The Italian way of energy transition and green chemistry
The Technologies of NextChem, a company of the Maire Tecnimont group dedicated to energy transition and green chemistry, are playing a key role in the circular economy. According to President Fabrizio Di Amato, waste materials are the “oil” of the new millennium for electric cars, for the European Green New Deal, and even for the sustainable plans of giants such as Amazon and McDonald’s.
The new goal of governments and companies around the world, especially those with an environmentally wasteful nature, is to recover the recoverable and restore new life to our planet. The world, after years of short-sightedness, has discovered a new mission: to protect the Earth. To do so, however, in addition to changing the way we live and produce, we also need to revise the current economic system.
NextChem offers technological solutions in favour of the transition to a circular economy. Its proprietary technology Upcycling, for example, allows for perfect circularity, transforming post-consumption plastic waste into high-performance polymers, able to replace virgin plastic.
Where downcycling, or simple recycling, gives waste a form that allows it to be reused in poorer products, Upcycling returns to the recovered plastic the original characteristics of a virgin material, thus increasing its environmental and economic value, according to customer requests.

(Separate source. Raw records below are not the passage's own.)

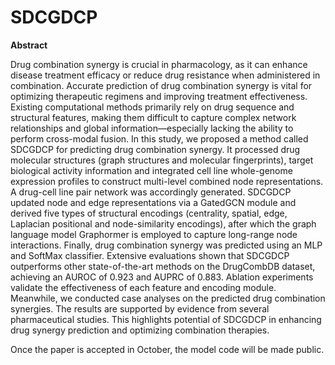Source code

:  # SDCGDCP
**Abstract**

Drug combination synergy is crucial in pharmacology, as it can enhance disease treatment efficacy or reduce drug resistance when administered in combination. Accurate prediction of drug combination synergy is vital for optimizing therapeutic regimens and improving treatment effectiveness. Existing computational methods primarily rely on drug sequence and structural features, making them difficult to capture complex network relationships and global information—especially lacking the ability to perform cross-modal fusion. In this study, we proposed a method called SDCGDCP for predicting drug combination synergy. It processed drug molecular structures (graph structures and molecular fingerprints), target biological activity information and integrated cell line whole-genome expression profiles to construct multi-level combined node representations. A drug-cell line pair network was accordingly generated. SDCGDCP updated node and edge representations via a GatedGCN module and derived five types of structural encodings (centrality, spatial, edge, Laplacian positional and node-similarity encodings), after which the graph language model Graphormer is employed to capture long-range node interactions. Finally, drug combination synergy was predicted using an MLP and SoftMax classifier. Extensive evaluations shown that SDCGDCP outperforms other state-of-the-art methods on the DrugCombDB dataset, achieving an AUROC of 0.923 and AUPRC of 0.883. Ablation experiments validate the effectiveness of each feature and encoding module. Meanwhile, we conducted case analyses on the predicted drug combination synergies. The results are supported by evidence from several pharmaceutical studies. This highlights potential of SDCGDCP in enhancing drug synergy prediction and optimizing combination therapies.

Once the paper is accepted in October, the model code will be made public.
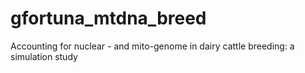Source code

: # gfortuna_mtdna_breed

Accounting for nuclear - and mito-genome in dairy cattle breeding: a simulation study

In Italy, this technology is already implemented at the Bedizzole industrial plant in Brescia, and the plant, operated by MyReplast Industries, a subsidiary of NextChem, is currently one of the largest and most advanced in Europe.
Thanks to its annual production capacity of about 40,000 tons of recycled polymers, equivalent to the plastic consumption of one million people, saves 270,000 barrels of oil per year, or about 8,500 tons of Co2. It is important to note that the technology made by NextChem also allows the treatment of various types of waste, both urban and post-industrial consumption, and that the so-called recycling efficiency reaches about 95%.
With a wide range of technologies available for energy transition, NextChem, in addition to Upcycling, also has a technological solution for the chemical recycling of plasmix, Css (secondary solid fuel) and the dry fraction of urban waste, now generally sent to incineration or landfill, with significant environmental impacts.
In detail, the technology uses a conversion process of hydrogen and carbon contained in plastics and other dry solid materials into a valuable chemical product, the synthesis gas or syngas that, being derived from post-consumption materials, is nicknamed circular gas.
It also allows the production of circular hydrogen, methanol and other chemicals to be used in petrochemical industrial processes or as alternative fuels in the transport sector, achieving a double benefit both on the circularity side and on the side of reducing CO2 emissions.
In addition, it can be used to replace gasses produced by methane or coal derivatives to reduce climate-warming emissions. Unlike Upcycling, which is already implemented at the Bedizzole plant, the technology is not yet present in Italy, although a conversion plant for the production of circular hydrogen for the Eni refinery in Venice and one for the production of circular methanol in Livorno is being designed.